Windows systems may need to specify the generator when generating the build files.
Supported platforms:
Cmake version has been tested on: o Ubuntu with GCC o Windows with Visual studio
New in 2.0.0 (Dec 2014) o Indic language support (Hindi, Tamil and Telugu) o SSML support o CG voices as files accessilble by file:/// and http:// (and set of 13 voices to load) o random forest (multimodel support) improves voice quality o Supports diffrent sample rates/mgc order to tune for speed o Kal diphone 500K smaller o Fixed lots of API issues o thread safe (again) after initialization o Generalized tokenstreams (used in Bard Storyteller) o simple-Pulseaudio support o Improved Android support o Removed PalmOS support from distribution o Companion multilingual ebook reader Bard Storyteller http://festvox.org/bard/
New in 1.4.1 (March 2010) o better ssml support (actually does something) o better clunit support (smaller) o Android support
New in 1.4 (December 2009) o crude multi-voice selection support (may change) o 4 basic voices are included 3 clustergen (awb, rms and slt) plus the kal diphone database o CMULEX now uses maximum onset for syllabification o alsa support o Clustergen support (including mlpg with mixed excitation) But is still slow on limited processors o Windows support with Visual Studio (specifically for the Olympus Spoken Dialog System) o WinCE support is redone with cegcc/mingw32ce with example example TTS app: Flowm: Flite on Windows Mobile o Speed-ups in feature interpretation limiting calls to alloc o Speed-ups (and fixes) for converting clunits festvox voices
New in 1.3-release (October 2005) o fixes to lpc residual extraction to give better quality output o An updated lexicon (festlex_CMU from festival-2.0.95) and better compression its about 30% of the previous size, with about the same accuracy o Fairly substantial code movements to better support PalmOS and multi-platform cross compilation builds o A PalmOS 5.0 port with an small example talking app ("flop") o runs under ix86_64 linux
New in 1.2-release (February 2003) o A build process for diphone and clunits/ldom voices FestVox voices can be converted (sometimes) automatically o Various bug fixes o Initial support for Mac OS X (not talking to audio device yet) but compiles and runs o Text files can be synthesize to a single audio file o (optional) shared library support (Linux)
In general
git clone https://github.com/Barath-Kannan/flite flite
cd flite
cmake -Bbuild -H.
cmake --build build --config Release
The ./bin/flite voices contains all supported voices and you may choose between the voices with the -voice flag and list the supported voices with the -lw flag. Note the kal (diphone) voice is a different technology from the others and is much less computationally expensive but more robotic. For each voice additional binaries that contain only that voice are created in ./bin/flite_FULLVOICENAME, e.g. ./bin/flite_cmu_us_awb.

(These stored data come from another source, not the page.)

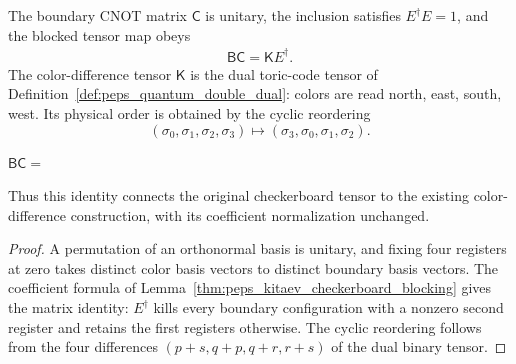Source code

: \begin{lemma}%
    \label{thm:peps_kitaev_checkerboard_map_identity}
    \leanok
    The boundary CNOT matrix $\mathsf C$ is unitary, the inclusion satisfies
    $E^\dagger E=1$, and the blocked tensor map obeys
    \begin{align}
        \mathsf B\mathsf C=\mathsf K E^\dagger.
    \end{align}
    The color-difference tensor $\mathsf K$ is the dual toric-code tensor of
    Definition~\ref{def:peps_quantum_double_dual}: colors are read north,
    east, south, west. Its physical order is obtained by the cyclic reordering
    \[
        (\sigma_0,\sigma_1,\sigma_2,\sigma_3)
        \longmapsto(\sigma_3,\sigma_0,\sigma_1,\sigma_2).
    \]
    \begin{tenkzequation}
        $\mathsf B\mathsf C =$
        \tenkzkernel
        \begin{tenkz}[rows={wire,wire,wire},cols=3,bonds=none]
        \end{tenkz}
    \end{tenkzequation}
    Thus this identity connects the original checkerboard tensor to the
    existing color-difference construction, with its coefficient normalization
    unchanged.
\end{lemma}

\begin{proof}\leanok
    A permutation of an orthonormal basis is unitary, and fixing four
    registers at zero takes distinct color basis vectors to distinct boundary
    basis vectors. The coefficient formula of
    Lemma~\ref{thm:peps_kitaev_checkerboard_blocking} gives the matrix
    identity: $E^\dagger$ kills every boundary configuration with a nonzero
    second register and retains the first registers otherwise. The cyclic
    reordering follows from the four differences
    $(p+s,q+p,q+r,r+s)$ of the dual binary tensor.
\end{proof}
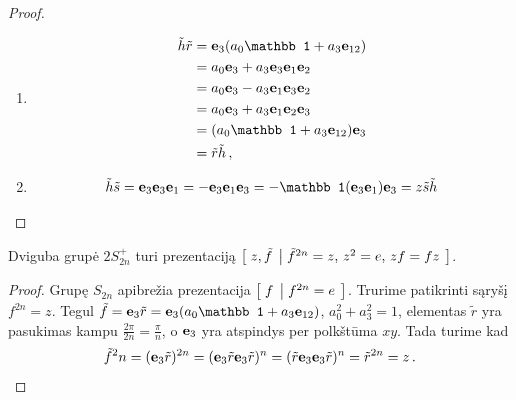 \begin{proof}
\begin{enumerate}
\begin{equation}
\begin{aligned}
					\\&=a_0 \mathbb1 + a_3 \vb e_2 \vb e_3 \vb e_3 \vb e_1
					\\&=a_0 \mathbb1 + a_3 \vb e_2 \vb e_1
					\\&=a_0 \mathbb1 - a_3 \vb e_1 \vb e_2 
					\\&=\tilde r^{-1}
					\,,
				\end{aligned}
			\end{equation} 
		\item
			\begin{equation}
				\begin{aligned}
					\tilde h\tilde r 
					&= \vb e_3(a_0 \mathbb1 + a_3 \vb e_{12})
					\\&= a_0 \vb e_3 + a_3 \vb e_3 \vb e_1 \vb e_2
					\\&= a_0 \vb e_3 - a_3 \vb e_1 \vb e_3 \vb e_2
					\\&= a_0 \vb e_3 + a_3 \vb e_1 \vb e_2 \vb e_3
					\\&= (a_0 \mathbb1 + a_3 \vb e_{12})\vb e_3 
					\\&=\tilde r\tilde h 
					\,,
				\end{aligned}
			\end{equation}
		\item
			\begin{equation}
				\tilde h\tilde s
				= \vb e_3 \vb e_3 \vb e_1
				= - \vb e_3 \vb e_1 \vb e_3 
				= -\mathbb1 (\vb e_3 \vb e_1) \vb e_3 
				=z\tilde s\tilde h
			\end{equation}
	\end{enumerate}
\end{proof}


\begin{proposition}
	Dviguba grupė $2S_{2n}^+$ turi prezentaciją
	$\present{z,\tilde f}{\tilde f^{2n}=z,\, z^2=e,\, zf=fz}$.
\end{proposition}
\begin{proof}
	Grupę $S_{2n}$ apibrežia prezentacija $\present{f}{f^{2n}=e}$.
	Trurime patikrinti sąryšį $f^{2n}=z$.
	Tegul $\tilde f = \vb e_3 \tilde r = \vb e_3 (a_0\mathbb1 + a_3 \vb e_{12})$, $a_0^2 + a_3^2 = 1$,
	elementas $\tilde r$ yra pasukimas kampu $\frac{2\pi}{2n}=\frac{\pi}{n}$,
	o $\vb e_3$ yra atspindys per polkštūma $xy$.
	Tada turime kad
	\begin{equation}
		\tilde f^2n = (\vb e_3 \tilde r)^{2n} 
		= (\vb e_3 \tilde r \vb e_3 \tilde r)^n 
		= (\tilde r \vb e_3 \vb e_3 \tilde r)^n 
		= \tilde r^{2n} = z
		\,.
	\end{equation}
\end{proof}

If it compiles properly a binary will be put in bin/, note by default -g is on so it will be bigger than is actually required
./bin/flite "Flite is a small fast run-time synthesis engine" flite.wav
Will produce an 8KHz riff headered waveform file (riff is Microsoft's wave format often called .WAV).
./bin/flite doc/alice
Will play the text file doc/alice. If the first argument contains a space it is treated as text otherwise it is treated as a filename. If a second argument is given a waveform file is written to it, if no argument is given or "play" is given it will attempt to write directly to the audio device (if supported). if "none" is given the audio is simply thrown away (used for benchmarking). Explicit options are also available.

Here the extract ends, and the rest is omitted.